22. A non-transitory computer readable storage medium having computer-executable instructions stored thereon that, when executed by processor circuitry, cause the processor circuitry to perform a method according to any one of claims 13 to 17.
23. A device comprising the non-transitory computer readable storage medium as claimed in claim 22.
24. A device as claimed in claim 23, wherein the device comprises a mobile telephone, an audio player, a video player, a mobile computing platform, a games device, a remote controller device, a toy, a machine, or a home automation controller or a domestic appliance.
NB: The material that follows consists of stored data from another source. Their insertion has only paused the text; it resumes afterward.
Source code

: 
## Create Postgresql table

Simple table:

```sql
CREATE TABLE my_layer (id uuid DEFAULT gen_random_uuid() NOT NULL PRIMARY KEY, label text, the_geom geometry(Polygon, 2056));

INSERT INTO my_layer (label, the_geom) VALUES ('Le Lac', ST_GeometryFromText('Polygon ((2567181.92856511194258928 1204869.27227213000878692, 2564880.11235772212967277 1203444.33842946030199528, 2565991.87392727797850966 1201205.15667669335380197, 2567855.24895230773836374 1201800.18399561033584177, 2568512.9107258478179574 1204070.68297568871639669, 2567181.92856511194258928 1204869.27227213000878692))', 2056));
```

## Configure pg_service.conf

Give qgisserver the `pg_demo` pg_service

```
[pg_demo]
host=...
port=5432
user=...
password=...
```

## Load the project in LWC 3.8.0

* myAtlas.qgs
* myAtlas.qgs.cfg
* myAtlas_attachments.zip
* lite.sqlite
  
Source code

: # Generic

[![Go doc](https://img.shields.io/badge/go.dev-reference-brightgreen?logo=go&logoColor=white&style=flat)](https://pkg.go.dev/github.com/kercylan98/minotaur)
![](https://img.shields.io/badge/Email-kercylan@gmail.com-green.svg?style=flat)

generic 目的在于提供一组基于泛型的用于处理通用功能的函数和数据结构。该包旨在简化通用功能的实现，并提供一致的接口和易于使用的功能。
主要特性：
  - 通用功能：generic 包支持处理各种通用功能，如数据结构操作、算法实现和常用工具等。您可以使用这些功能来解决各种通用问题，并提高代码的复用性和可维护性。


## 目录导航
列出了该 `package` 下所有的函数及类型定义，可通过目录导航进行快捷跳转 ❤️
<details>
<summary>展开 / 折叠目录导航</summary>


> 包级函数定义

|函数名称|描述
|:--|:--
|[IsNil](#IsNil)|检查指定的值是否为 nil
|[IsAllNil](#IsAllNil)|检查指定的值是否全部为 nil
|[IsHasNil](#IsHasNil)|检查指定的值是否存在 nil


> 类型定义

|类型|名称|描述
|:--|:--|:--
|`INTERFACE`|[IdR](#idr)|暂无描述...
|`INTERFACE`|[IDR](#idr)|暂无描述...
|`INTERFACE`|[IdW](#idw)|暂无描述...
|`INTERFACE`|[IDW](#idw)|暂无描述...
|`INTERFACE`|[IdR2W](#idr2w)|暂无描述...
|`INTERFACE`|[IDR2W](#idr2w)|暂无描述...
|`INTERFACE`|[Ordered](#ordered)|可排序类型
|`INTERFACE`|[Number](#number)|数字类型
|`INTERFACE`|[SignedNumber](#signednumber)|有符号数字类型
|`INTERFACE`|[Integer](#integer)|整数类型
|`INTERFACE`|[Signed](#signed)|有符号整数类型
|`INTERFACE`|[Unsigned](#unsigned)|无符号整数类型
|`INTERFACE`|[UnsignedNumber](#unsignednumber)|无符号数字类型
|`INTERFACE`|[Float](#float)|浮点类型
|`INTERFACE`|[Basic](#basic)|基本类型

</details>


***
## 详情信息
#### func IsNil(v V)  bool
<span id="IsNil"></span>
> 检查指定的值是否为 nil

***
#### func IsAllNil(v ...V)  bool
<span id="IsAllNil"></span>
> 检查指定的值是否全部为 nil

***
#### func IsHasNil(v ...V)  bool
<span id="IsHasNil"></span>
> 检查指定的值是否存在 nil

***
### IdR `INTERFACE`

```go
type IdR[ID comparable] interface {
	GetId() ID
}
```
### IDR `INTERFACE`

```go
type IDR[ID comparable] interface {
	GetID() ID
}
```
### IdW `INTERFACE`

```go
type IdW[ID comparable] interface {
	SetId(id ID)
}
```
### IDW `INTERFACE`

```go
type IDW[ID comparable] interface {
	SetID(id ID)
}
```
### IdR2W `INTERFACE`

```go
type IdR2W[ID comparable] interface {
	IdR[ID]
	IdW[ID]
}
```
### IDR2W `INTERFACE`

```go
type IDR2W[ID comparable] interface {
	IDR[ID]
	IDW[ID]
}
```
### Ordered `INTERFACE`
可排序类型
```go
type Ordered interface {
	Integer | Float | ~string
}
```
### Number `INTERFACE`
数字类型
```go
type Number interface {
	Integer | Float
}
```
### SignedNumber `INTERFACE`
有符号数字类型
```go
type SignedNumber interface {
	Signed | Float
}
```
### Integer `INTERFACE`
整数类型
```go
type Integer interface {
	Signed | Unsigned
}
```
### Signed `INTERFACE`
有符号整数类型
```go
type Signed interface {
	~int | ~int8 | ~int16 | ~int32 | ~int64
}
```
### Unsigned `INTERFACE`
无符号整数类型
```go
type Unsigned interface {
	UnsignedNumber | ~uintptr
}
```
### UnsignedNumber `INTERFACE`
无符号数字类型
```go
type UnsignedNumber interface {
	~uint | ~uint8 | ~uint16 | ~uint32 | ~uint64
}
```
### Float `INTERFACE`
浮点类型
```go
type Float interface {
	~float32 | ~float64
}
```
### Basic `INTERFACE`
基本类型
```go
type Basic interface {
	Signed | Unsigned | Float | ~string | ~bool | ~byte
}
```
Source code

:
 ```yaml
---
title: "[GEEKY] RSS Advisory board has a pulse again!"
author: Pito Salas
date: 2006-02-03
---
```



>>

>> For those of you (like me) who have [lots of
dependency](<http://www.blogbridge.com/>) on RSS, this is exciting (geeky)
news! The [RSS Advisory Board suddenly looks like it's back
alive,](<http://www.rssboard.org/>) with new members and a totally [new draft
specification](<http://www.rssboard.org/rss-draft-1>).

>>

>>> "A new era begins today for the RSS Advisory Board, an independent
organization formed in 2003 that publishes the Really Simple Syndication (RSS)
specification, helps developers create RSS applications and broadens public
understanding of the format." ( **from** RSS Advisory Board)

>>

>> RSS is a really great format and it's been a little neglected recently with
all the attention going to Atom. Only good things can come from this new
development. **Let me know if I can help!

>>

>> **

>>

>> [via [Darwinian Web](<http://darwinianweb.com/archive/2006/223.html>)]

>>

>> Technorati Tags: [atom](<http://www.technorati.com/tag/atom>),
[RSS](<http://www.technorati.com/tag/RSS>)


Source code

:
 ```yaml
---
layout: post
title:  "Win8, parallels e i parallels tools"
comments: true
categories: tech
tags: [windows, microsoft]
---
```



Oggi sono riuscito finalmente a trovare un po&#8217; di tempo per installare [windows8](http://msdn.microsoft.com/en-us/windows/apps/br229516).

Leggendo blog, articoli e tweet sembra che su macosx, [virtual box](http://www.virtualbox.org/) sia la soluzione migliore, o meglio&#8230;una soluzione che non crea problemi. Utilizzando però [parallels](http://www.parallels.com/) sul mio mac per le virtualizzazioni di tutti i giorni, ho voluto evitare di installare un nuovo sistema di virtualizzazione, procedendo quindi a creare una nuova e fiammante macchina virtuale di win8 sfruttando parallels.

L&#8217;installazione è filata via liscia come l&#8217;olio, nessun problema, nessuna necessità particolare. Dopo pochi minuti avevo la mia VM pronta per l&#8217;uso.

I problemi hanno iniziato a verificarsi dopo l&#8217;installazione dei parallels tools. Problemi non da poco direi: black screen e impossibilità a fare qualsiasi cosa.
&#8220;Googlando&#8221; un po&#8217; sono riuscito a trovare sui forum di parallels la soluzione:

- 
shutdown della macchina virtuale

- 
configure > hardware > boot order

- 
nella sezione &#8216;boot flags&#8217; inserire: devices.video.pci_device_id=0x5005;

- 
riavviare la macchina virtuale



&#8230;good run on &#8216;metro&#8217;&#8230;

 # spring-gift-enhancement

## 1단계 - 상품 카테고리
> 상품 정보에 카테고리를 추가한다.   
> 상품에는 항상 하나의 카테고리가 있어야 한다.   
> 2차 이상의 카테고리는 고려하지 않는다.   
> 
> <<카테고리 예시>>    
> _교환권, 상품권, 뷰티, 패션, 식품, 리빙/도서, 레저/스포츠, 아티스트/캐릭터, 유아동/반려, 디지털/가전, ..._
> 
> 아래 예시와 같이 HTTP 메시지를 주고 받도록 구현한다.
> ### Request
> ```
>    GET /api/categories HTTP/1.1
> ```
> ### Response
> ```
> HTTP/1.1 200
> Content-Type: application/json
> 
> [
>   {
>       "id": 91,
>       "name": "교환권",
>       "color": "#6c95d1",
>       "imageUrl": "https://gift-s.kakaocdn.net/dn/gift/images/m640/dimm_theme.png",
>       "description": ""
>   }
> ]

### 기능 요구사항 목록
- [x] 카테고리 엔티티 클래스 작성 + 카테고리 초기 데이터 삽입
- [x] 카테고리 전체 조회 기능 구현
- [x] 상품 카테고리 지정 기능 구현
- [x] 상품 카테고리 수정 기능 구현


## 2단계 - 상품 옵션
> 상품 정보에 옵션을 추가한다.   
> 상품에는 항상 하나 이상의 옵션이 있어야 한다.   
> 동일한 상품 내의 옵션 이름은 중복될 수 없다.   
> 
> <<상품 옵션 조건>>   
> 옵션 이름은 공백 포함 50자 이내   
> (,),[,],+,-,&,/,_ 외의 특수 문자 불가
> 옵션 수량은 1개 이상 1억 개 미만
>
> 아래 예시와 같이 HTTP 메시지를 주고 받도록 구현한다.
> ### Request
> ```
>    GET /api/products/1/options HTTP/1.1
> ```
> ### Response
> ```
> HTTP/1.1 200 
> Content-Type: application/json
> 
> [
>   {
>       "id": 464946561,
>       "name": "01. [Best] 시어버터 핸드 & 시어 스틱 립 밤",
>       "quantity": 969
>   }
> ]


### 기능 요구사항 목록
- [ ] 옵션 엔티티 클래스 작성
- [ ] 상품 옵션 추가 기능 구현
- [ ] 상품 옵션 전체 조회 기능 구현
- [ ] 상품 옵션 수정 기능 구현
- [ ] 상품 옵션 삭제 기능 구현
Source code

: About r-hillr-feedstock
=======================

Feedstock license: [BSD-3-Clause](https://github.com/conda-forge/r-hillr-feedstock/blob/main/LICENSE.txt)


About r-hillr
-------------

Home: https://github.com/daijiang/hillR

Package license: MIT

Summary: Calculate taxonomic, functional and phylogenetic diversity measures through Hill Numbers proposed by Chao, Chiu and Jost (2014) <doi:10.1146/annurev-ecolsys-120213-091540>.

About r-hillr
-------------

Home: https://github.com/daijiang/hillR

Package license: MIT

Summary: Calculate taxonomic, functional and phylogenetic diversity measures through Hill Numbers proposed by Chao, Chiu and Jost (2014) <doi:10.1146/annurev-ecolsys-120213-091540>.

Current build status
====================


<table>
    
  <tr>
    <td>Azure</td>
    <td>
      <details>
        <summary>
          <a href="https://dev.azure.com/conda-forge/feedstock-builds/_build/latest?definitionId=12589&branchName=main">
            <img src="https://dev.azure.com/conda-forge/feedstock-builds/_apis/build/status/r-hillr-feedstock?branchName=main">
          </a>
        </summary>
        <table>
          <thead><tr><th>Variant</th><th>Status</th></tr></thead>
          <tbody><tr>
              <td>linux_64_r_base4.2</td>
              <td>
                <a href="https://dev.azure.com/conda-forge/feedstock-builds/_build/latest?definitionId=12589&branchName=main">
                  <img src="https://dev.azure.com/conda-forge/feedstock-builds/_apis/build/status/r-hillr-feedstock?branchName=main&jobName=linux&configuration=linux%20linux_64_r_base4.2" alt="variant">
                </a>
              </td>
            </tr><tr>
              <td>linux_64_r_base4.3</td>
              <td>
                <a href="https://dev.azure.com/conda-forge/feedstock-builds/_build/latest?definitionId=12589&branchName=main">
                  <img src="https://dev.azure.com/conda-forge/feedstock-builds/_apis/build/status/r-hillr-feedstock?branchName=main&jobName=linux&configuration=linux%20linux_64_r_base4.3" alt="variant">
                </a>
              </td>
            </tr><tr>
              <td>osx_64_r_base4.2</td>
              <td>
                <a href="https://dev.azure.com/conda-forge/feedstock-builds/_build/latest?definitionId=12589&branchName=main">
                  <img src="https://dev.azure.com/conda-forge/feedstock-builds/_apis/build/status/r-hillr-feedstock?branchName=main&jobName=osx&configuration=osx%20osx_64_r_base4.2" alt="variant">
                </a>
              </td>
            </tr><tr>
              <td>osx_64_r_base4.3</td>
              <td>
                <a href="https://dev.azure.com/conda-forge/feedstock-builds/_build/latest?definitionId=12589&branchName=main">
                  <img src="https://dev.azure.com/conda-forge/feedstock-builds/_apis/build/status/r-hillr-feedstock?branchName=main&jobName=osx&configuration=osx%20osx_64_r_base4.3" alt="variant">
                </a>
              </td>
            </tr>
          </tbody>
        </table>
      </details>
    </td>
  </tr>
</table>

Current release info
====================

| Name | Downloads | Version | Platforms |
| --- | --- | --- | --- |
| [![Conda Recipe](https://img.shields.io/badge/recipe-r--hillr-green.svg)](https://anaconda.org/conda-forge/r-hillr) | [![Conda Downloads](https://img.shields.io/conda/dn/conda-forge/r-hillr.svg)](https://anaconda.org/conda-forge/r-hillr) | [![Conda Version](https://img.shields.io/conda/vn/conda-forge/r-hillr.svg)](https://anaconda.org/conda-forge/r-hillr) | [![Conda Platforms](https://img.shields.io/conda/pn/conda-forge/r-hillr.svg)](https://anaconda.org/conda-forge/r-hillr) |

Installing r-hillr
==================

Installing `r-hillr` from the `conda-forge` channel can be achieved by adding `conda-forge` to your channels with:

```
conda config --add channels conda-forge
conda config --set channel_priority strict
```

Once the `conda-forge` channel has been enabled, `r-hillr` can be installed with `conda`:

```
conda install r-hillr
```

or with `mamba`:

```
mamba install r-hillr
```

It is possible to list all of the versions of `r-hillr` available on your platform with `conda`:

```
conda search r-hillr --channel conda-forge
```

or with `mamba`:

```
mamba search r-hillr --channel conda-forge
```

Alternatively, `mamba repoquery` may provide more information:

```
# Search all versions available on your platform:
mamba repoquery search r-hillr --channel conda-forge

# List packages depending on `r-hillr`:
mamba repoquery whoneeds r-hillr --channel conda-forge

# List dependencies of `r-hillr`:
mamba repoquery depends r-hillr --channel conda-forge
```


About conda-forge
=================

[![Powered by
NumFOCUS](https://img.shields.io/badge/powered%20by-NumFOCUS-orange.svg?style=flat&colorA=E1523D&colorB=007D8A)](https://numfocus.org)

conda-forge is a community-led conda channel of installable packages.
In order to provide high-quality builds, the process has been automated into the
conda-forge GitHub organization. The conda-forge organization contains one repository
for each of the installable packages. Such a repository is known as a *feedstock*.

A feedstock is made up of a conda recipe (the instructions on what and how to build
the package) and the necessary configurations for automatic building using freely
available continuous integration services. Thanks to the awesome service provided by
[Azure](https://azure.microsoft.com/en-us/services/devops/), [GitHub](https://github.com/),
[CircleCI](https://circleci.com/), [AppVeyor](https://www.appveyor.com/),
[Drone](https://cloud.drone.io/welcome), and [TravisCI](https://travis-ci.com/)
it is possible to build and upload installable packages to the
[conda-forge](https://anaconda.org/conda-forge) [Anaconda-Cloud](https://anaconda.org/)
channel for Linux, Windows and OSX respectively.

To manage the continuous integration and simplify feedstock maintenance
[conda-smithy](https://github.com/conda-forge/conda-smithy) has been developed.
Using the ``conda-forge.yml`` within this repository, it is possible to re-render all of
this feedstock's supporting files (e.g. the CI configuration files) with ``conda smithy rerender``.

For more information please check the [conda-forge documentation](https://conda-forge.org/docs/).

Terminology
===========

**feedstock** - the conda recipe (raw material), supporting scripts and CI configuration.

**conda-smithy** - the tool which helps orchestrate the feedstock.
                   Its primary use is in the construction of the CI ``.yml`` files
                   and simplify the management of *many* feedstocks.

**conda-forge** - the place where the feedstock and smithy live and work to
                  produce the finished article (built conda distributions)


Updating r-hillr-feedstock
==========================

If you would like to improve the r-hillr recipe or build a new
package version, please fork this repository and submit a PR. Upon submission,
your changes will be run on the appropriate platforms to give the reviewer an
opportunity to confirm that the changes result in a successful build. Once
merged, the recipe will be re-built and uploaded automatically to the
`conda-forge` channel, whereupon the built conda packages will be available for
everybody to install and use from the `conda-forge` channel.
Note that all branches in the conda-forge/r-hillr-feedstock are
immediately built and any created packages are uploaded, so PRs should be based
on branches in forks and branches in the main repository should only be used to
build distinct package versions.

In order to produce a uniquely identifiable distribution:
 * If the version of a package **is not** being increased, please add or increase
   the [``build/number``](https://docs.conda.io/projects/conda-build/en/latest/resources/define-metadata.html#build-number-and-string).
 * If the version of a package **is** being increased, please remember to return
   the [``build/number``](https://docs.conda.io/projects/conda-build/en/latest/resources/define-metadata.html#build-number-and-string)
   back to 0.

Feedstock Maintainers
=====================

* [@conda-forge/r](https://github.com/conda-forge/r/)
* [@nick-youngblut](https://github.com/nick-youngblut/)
25. A method of liveness detection in a device, the method comprising:
receiving a speech signal from a voice source;
generating and transmitting an ultrasound signal through a transducer of the device;
detecting a reflection of the transmitted ultrasound signal;
detecting Doppler shifts in the reflection of the generated ultrasound signal; and identifying whether the received speech signal is indicative of liveness of a speaker based on the detected Doppler shifts,
and the method further comprising:
obtaining information about a position of the device; and
adapting the generating and transmitting of the ultrasound signal based on the information about the position of the device.
26. A method according to claim 25, wherein adapting the generating and transmitting of the ultrasound signal comprises:
adjusting a transmit power of the ultrasound signal.
27. A method according to claim 25 or 26, wherein the device has multiple transducers, and wherein adapting the generating and transmitting of the ultrasound signal comprises:
selecting the transducer in which the ultrasound signal is generated.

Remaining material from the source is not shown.